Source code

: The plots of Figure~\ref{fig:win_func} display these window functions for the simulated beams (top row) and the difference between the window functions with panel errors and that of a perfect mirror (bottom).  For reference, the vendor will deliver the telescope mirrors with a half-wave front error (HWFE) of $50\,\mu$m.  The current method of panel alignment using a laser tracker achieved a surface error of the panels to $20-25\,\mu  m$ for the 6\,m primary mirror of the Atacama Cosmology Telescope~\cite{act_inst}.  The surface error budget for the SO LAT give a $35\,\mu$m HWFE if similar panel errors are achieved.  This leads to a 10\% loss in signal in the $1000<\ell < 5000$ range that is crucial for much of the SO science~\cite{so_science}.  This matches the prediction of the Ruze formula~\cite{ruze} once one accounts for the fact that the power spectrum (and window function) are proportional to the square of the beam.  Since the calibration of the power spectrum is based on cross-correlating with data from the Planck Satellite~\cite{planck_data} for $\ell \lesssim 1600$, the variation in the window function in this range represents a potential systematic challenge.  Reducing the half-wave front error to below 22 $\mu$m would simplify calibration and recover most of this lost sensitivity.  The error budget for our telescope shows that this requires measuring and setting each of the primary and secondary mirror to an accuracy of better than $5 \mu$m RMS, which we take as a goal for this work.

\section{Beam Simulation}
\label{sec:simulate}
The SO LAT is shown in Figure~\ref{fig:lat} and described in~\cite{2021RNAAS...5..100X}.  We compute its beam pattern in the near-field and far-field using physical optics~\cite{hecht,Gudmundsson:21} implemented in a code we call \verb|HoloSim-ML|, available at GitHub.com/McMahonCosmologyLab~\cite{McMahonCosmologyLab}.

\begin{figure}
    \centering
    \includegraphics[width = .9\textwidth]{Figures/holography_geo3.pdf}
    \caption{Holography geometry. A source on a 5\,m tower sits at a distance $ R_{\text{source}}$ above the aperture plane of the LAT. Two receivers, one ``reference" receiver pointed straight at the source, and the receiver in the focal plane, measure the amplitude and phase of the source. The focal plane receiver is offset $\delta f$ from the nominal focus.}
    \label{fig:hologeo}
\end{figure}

━━━━━━━━━━

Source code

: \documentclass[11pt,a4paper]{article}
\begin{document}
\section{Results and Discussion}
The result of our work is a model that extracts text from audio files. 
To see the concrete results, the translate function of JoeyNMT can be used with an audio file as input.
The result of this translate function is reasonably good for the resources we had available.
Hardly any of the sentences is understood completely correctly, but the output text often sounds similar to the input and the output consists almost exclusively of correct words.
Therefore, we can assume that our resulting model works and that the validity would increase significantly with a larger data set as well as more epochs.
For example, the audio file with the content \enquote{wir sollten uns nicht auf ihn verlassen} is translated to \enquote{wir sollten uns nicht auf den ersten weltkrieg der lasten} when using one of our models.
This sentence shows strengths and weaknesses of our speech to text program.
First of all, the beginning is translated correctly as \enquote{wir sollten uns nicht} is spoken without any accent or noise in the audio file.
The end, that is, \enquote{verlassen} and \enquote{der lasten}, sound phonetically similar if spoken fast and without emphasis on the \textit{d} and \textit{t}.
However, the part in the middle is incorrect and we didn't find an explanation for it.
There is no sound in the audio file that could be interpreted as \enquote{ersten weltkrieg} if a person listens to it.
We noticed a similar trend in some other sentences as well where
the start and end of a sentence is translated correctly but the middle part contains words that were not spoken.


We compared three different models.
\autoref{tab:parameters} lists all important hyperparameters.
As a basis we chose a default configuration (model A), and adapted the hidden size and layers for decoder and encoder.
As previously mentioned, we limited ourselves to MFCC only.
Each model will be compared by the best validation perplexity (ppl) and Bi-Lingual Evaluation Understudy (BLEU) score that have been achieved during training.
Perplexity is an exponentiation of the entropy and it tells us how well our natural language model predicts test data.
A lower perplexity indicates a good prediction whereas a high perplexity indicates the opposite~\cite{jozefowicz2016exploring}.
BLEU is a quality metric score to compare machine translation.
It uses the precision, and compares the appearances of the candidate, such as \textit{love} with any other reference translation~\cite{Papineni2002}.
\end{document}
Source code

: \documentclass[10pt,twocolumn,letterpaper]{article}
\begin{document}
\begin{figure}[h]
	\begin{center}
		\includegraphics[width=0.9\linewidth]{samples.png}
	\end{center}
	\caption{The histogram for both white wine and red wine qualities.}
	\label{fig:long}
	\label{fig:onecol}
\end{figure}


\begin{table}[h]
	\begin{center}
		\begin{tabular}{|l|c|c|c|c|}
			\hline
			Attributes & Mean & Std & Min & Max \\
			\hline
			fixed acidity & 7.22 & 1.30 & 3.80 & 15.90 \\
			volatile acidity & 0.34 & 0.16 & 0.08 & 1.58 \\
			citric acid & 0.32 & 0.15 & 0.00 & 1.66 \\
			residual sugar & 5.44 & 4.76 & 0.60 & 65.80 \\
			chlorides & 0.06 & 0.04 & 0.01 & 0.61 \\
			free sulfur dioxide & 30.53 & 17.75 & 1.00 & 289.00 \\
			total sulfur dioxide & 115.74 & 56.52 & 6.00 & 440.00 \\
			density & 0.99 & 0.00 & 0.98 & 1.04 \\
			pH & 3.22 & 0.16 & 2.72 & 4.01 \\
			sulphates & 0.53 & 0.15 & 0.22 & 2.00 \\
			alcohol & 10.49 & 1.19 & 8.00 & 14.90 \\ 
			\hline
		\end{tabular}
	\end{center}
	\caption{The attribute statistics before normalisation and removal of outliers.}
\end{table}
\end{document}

━━━━━━━━━━

[THE TASK] The expected result is every line from the material above that includes "words".

[RESULT OF THE EXERCISE]
Hardly any of the sentences is understood completely correctly, but the output text often sounds similar to the input and the output consists almost exclusively of correct words.
the start and end of a sentence is translated correctly but the middle part contains words that were not spoken.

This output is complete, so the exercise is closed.